### Exercise instructions
Filter the listing below, keeping every line that holds "project".

### Data for review
-=-=-=-=-

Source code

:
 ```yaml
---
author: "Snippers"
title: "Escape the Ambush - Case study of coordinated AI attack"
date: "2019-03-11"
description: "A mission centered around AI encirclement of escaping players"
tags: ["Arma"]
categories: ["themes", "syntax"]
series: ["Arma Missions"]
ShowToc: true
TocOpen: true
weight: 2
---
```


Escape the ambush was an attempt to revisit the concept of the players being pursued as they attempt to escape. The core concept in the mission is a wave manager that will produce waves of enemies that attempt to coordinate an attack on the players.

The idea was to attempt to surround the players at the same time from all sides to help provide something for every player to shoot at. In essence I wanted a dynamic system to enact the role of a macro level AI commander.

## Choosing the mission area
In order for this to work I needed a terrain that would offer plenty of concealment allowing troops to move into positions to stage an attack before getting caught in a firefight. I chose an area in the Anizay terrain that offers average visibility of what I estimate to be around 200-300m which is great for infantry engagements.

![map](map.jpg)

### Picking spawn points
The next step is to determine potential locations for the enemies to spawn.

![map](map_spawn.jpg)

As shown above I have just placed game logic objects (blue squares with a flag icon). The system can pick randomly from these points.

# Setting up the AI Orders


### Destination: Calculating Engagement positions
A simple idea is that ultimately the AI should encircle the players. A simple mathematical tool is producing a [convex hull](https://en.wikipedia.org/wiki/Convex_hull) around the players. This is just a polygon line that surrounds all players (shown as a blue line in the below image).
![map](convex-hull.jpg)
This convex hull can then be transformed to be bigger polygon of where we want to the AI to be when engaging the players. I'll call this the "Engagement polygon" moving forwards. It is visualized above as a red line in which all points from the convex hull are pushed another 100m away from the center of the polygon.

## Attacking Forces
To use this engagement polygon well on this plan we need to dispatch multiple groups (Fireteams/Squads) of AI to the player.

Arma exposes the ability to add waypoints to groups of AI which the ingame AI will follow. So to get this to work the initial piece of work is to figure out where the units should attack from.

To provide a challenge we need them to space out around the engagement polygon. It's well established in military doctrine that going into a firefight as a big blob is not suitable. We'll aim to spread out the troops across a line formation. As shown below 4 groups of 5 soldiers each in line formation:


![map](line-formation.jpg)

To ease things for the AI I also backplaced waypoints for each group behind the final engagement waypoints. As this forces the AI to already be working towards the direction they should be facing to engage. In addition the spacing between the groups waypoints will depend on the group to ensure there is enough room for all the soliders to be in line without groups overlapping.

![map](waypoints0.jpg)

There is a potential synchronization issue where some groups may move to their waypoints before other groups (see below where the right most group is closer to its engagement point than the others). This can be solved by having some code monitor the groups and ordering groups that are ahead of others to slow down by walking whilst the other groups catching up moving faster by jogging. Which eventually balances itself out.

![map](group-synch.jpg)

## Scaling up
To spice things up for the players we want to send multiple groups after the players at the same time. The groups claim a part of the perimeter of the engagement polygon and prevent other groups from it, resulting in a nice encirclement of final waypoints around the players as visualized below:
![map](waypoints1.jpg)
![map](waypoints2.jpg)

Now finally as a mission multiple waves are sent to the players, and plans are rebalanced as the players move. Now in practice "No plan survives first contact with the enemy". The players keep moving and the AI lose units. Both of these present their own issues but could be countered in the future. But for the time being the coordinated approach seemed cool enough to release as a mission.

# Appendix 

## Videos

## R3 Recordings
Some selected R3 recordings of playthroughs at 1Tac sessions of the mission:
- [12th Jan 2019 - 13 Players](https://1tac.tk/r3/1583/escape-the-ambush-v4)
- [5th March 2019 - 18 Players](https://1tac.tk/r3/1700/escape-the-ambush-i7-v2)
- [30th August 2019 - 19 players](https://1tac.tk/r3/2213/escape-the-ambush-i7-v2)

-=-=-=-=-

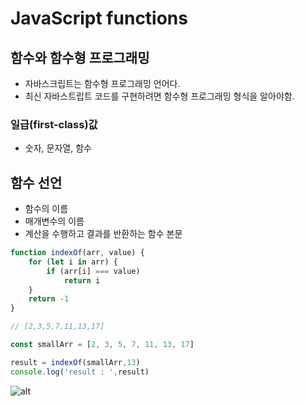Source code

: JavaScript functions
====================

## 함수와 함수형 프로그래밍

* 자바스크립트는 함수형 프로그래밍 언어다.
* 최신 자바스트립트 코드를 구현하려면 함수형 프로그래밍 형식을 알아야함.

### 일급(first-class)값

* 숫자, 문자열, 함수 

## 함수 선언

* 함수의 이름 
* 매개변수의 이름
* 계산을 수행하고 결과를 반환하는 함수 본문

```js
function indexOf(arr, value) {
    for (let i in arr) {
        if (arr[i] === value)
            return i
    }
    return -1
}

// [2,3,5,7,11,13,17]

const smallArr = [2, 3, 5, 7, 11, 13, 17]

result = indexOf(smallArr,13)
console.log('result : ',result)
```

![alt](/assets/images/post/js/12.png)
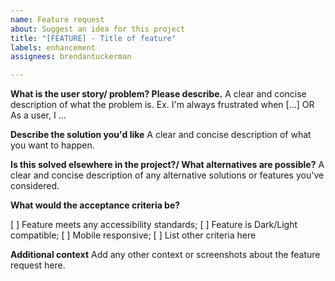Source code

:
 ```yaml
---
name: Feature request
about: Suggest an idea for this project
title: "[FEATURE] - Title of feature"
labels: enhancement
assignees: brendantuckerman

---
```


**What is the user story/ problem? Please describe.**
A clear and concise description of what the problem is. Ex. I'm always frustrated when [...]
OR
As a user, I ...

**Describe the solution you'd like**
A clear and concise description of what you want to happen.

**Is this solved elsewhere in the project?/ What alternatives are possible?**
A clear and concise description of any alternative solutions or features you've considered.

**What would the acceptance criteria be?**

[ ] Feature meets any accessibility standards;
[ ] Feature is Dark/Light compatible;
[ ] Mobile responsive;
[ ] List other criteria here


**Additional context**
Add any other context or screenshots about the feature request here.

-=-=-=-=-

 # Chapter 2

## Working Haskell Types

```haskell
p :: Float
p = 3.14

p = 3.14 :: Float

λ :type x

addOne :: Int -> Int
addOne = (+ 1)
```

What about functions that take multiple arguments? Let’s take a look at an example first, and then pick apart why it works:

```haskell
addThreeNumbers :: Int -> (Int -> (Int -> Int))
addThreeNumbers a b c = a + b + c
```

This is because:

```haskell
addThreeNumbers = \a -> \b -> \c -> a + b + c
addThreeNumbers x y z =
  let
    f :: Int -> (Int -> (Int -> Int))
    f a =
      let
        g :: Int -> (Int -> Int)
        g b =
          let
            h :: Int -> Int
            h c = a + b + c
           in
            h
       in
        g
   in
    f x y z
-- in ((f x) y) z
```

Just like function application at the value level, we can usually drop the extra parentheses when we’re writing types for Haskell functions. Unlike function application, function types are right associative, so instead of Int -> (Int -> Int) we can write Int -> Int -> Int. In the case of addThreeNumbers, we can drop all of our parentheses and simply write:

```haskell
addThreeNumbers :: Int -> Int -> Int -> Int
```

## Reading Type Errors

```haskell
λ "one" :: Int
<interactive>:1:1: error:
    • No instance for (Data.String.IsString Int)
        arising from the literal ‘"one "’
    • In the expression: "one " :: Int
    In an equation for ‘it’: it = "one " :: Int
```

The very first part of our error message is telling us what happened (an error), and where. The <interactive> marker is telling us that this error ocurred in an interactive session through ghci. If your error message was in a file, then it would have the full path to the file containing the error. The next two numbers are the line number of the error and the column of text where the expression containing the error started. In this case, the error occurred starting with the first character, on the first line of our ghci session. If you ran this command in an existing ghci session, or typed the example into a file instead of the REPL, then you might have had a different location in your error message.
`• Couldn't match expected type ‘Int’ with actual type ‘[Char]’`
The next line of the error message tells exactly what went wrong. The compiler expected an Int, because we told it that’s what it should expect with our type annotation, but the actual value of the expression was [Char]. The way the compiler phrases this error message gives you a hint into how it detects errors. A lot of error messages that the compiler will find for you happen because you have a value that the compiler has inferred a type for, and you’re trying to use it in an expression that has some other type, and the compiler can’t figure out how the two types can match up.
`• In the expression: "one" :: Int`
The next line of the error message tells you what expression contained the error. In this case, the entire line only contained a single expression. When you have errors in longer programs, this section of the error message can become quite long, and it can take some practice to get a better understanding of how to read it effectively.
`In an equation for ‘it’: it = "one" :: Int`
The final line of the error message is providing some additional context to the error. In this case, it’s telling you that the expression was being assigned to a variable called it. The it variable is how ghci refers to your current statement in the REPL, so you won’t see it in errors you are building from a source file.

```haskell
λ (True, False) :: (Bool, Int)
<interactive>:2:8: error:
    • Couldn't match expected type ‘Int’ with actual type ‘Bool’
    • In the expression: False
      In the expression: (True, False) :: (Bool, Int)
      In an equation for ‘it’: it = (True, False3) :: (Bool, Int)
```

-=-=-=-=-

### Exercise result
about: Suggest an idea for this project
**Is this solved elsewhere in the project?/ What alternatives are possible?**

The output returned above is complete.